[Rendered images with source text]
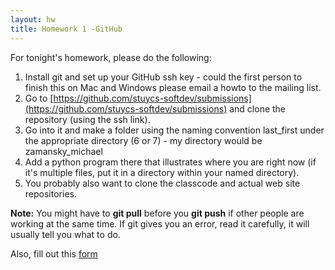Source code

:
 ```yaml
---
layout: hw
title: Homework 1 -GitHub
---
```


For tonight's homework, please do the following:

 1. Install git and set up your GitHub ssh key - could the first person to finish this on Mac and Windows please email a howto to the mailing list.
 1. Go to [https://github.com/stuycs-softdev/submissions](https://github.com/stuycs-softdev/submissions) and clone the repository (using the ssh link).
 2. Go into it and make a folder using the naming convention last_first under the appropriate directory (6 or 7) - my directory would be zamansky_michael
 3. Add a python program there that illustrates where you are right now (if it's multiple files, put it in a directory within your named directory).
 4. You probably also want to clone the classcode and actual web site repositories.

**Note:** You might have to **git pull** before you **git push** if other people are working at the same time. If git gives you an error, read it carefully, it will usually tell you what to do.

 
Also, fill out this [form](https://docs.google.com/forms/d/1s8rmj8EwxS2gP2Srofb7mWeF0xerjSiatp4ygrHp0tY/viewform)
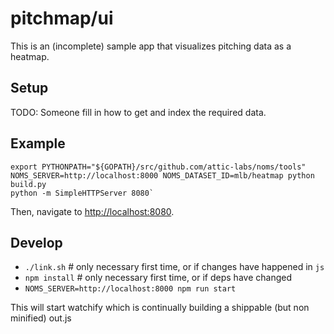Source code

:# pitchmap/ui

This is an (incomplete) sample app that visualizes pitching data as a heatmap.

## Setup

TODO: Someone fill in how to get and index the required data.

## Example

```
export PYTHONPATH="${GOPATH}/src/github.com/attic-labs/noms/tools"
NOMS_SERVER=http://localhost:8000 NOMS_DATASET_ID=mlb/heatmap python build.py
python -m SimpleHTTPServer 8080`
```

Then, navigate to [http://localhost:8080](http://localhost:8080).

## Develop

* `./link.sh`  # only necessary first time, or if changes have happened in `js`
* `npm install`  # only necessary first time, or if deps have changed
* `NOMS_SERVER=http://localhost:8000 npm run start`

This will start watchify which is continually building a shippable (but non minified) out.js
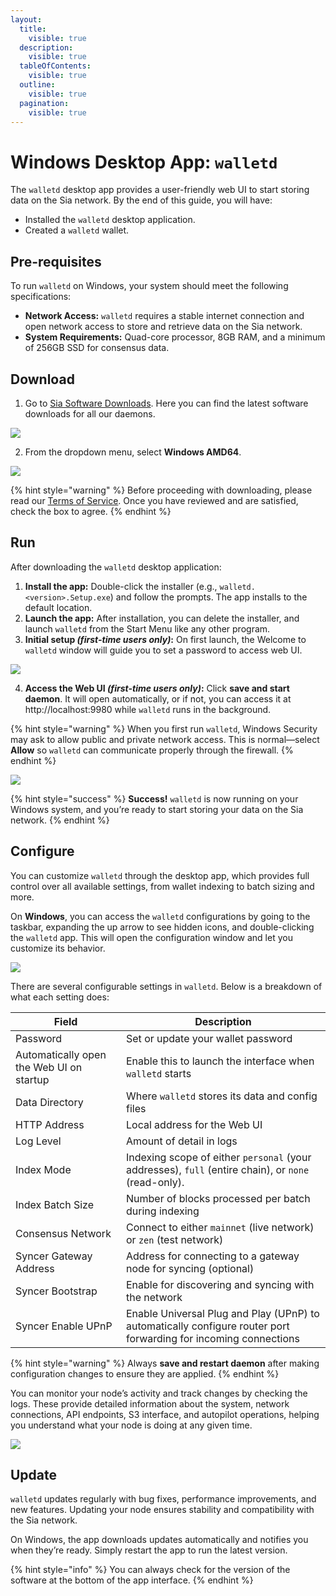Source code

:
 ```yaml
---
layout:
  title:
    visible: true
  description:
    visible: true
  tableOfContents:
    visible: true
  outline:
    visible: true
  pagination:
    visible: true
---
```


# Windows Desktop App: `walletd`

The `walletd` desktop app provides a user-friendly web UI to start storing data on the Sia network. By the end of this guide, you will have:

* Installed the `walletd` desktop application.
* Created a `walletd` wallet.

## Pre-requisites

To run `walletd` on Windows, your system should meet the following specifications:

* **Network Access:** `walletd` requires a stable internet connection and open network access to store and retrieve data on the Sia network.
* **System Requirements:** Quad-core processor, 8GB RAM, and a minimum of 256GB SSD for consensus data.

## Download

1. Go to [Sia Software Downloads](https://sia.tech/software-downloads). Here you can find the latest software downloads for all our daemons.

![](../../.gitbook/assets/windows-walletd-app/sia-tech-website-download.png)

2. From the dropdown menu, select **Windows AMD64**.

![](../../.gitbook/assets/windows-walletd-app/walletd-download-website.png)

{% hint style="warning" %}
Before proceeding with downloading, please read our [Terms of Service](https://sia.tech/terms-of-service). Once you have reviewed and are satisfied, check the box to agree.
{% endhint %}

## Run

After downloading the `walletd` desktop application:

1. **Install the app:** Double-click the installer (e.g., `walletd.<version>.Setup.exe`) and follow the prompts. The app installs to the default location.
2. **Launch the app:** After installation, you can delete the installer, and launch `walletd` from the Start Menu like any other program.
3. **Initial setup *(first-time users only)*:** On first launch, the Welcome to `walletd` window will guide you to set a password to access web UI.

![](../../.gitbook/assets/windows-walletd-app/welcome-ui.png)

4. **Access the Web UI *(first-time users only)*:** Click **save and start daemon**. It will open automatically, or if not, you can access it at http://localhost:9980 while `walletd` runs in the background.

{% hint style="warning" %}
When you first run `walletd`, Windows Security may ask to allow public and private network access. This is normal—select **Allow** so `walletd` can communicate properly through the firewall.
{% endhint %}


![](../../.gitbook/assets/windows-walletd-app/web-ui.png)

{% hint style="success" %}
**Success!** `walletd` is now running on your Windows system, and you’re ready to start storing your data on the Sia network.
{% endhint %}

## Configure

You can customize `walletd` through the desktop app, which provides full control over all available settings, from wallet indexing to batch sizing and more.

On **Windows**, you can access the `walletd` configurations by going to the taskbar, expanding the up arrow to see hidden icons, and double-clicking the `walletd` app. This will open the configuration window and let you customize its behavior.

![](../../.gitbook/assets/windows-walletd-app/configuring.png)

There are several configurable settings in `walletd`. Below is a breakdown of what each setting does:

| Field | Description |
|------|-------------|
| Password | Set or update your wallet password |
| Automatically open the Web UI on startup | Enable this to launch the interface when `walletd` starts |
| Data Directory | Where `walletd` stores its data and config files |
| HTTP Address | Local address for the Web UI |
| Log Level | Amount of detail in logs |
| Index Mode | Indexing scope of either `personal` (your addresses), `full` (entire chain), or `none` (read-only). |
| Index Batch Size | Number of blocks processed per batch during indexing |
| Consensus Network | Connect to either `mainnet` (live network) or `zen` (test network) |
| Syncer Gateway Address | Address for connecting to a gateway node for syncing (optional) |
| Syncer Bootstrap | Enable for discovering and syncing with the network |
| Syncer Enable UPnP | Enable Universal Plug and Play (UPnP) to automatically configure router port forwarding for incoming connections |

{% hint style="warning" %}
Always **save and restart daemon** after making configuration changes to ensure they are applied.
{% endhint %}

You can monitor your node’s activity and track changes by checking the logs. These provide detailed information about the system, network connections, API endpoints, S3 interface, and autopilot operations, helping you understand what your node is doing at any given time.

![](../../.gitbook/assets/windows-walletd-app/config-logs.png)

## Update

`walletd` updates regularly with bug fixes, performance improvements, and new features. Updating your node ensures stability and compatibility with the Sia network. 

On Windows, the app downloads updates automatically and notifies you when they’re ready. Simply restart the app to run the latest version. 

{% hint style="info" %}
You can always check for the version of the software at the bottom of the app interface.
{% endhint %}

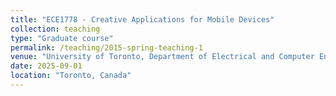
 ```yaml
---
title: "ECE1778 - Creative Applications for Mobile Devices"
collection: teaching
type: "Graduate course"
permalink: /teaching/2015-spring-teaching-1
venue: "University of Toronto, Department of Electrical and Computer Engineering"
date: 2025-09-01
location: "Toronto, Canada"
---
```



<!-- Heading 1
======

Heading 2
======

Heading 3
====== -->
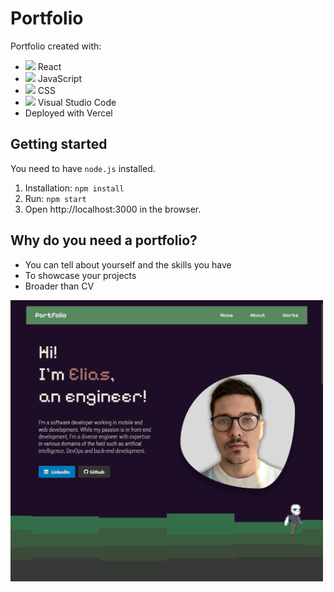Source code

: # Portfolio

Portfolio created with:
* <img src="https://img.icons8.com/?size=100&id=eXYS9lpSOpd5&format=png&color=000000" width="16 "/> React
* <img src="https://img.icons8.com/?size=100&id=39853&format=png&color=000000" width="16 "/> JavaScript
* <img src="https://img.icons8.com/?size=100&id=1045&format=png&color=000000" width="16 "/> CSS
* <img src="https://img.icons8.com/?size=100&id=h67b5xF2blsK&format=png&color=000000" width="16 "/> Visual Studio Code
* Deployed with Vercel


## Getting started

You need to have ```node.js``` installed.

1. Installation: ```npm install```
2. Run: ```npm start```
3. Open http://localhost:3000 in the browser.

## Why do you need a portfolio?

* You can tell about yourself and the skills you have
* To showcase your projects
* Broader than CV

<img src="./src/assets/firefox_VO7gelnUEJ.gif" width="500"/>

The task => All lines above from the one with "# Windows Desktop" to the one with "retrieve data on the Sia network.", inclusive, should be copied exactly, and no other lines.

Result of this task =>
# Windows Desktop App: `walletd`

The `walletd` desktop app provides a user-friendly web UI to start storing data on the Sia network. By the end of this guide, you will have:

* Installed the `walletd` desktop application.
* Created a `walletd` wallet.

## Pre-requisites

To run `walletd` on Windows, your system should meet the following specifications:

* **Network Access:** `walletd` requires a stable internet connection and open network access to store and retrieve data on the Sia network.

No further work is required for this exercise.